==== Data for this exercise

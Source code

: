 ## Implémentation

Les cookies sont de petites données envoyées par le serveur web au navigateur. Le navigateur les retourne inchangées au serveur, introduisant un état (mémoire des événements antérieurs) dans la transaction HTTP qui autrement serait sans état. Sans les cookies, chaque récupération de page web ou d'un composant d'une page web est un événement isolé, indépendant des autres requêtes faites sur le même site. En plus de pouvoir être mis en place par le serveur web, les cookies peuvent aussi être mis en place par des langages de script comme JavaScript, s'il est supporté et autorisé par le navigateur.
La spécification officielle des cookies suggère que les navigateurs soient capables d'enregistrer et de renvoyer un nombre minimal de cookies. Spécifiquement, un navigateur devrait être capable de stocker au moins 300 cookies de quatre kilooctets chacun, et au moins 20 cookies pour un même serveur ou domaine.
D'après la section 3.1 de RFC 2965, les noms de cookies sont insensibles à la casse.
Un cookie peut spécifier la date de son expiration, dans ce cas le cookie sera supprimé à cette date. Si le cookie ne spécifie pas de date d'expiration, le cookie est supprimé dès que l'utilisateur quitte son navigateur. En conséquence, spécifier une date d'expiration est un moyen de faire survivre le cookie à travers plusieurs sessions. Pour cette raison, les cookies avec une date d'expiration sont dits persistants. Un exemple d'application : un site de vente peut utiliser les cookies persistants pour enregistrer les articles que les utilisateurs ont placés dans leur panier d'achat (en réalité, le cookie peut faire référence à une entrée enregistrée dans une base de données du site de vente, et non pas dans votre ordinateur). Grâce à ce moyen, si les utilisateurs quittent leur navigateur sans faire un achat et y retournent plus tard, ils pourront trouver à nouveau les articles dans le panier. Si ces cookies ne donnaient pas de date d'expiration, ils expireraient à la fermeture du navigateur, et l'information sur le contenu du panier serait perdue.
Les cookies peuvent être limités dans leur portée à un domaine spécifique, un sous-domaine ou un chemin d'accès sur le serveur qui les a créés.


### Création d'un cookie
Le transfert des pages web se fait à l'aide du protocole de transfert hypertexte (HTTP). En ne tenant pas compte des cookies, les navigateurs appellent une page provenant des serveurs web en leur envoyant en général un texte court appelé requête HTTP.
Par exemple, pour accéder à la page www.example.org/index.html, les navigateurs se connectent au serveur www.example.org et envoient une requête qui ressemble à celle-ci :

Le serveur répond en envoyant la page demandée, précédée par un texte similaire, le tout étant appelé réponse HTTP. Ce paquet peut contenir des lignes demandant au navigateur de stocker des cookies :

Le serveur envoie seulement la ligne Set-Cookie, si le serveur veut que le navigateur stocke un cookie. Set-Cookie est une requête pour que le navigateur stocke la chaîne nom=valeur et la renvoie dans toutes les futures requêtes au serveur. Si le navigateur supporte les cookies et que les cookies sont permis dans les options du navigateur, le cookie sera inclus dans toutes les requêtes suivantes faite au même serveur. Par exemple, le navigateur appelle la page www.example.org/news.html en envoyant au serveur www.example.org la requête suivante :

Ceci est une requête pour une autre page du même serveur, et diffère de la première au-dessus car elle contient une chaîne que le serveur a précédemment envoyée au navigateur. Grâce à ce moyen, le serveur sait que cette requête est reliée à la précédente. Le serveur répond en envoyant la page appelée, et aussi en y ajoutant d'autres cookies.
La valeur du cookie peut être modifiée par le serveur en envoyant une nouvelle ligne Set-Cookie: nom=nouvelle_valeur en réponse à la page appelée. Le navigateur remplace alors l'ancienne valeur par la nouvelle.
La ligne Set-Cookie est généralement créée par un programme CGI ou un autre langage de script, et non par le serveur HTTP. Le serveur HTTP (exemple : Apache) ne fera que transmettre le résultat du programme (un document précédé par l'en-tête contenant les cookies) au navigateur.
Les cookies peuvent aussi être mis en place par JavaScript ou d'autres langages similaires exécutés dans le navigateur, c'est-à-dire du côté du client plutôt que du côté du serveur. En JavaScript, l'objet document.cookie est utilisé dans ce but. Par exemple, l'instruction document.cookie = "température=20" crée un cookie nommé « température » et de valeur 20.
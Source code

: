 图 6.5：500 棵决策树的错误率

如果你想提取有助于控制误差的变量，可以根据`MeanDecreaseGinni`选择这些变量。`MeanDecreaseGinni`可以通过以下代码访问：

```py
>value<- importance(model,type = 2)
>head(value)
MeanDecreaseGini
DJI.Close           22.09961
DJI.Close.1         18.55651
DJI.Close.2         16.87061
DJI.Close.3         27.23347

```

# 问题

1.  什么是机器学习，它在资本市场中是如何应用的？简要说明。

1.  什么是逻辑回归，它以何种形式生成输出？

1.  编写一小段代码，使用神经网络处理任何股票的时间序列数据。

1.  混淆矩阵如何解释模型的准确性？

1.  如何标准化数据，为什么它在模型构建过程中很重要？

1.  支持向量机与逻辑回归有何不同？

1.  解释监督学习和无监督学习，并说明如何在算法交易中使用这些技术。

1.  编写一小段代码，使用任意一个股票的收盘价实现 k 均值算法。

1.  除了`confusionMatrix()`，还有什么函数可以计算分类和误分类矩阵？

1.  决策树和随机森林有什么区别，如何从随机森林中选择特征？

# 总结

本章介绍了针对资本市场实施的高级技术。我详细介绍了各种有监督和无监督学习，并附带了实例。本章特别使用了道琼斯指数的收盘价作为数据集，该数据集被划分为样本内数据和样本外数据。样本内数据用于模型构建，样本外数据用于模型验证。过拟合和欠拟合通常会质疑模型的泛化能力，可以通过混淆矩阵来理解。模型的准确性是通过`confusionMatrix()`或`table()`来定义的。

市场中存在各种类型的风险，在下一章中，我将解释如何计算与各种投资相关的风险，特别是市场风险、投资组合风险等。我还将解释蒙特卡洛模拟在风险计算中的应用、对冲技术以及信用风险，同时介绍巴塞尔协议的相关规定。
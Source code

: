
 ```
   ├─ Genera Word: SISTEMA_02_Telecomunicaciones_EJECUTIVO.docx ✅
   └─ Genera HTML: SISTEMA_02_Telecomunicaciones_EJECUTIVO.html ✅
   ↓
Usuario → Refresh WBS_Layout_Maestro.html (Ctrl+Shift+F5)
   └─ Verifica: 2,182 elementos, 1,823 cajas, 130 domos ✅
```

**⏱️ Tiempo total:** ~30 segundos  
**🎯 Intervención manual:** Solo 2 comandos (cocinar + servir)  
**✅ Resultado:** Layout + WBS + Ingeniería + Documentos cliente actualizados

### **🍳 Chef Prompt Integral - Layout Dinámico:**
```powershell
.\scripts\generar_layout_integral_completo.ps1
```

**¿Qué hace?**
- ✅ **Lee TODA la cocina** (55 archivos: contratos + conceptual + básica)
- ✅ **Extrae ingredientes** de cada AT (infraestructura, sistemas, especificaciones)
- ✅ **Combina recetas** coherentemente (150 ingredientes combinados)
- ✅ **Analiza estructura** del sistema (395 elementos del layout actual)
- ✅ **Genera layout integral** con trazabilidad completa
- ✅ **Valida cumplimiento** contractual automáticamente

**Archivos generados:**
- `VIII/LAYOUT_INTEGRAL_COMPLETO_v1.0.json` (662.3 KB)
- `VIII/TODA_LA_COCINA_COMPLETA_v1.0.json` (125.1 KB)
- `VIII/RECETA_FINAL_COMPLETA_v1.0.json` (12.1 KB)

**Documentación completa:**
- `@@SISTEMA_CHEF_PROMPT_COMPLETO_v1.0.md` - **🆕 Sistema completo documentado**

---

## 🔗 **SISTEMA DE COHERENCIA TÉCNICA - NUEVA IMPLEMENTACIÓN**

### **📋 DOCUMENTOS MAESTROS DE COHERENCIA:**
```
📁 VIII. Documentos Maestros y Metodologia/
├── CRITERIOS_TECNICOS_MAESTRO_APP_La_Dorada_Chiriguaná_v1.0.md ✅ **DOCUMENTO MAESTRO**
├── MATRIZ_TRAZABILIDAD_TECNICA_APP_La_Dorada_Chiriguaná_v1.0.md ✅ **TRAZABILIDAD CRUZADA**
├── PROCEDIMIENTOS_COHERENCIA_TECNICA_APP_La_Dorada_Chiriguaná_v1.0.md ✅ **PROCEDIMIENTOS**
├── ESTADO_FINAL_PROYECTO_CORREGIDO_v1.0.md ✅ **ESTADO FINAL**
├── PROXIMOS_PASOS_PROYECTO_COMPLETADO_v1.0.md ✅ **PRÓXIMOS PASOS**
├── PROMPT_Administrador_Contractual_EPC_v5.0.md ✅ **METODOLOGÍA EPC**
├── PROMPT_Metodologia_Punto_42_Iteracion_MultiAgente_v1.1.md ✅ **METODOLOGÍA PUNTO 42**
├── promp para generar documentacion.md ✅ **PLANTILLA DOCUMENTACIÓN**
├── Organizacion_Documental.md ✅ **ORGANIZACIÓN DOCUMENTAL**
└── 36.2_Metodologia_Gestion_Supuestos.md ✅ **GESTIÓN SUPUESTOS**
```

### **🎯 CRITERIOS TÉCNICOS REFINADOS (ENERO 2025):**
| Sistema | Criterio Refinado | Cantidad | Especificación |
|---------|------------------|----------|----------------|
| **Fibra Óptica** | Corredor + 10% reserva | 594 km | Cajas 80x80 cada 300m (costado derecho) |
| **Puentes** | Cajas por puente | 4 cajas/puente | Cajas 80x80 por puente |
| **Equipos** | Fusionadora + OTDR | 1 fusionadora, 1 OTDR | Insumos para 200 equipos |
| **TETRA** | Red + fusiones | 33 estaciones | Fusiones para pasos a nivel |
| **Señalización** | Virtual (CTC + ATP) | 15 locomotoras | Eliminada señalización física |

========

- Exercise directions
Could you return, word for word, only the lines running from the first line of the material above to the line that contains "La spécification officielle", inclusive?

- Your response
Source code

: ## Implémentation

Les cookies sont de petites données envoyées par le serveur web au navigateur. Le navigateur les retourne inchangées au serveur, introduisant un état (mémoire des événements antérieurs) dans la transaction HTTP qui autrement serait sans état. Sans les cookies, chaque récupération de page web ou d'un composant d'une page web est un événement isolé, indépendant des autres requêtes faites sur le même site. En plus de pouvoir être mis en place par le serveur web, les cookies peuvent aussi être mis en place par des langages de script comme JavaScript, s'il est supporté et autorisé par le navigateur.
La spécification officielle des cookies suggère que les navigateurs soient capables d'enregistrer et de renvoyer un nombre minimal de cookies. Spécifiquement, un navigateur devrait être capable de stocker au moins 300 cookies de quatre kilooctets chacun, et au moins 20 cookies pour un même serveur ou domaine.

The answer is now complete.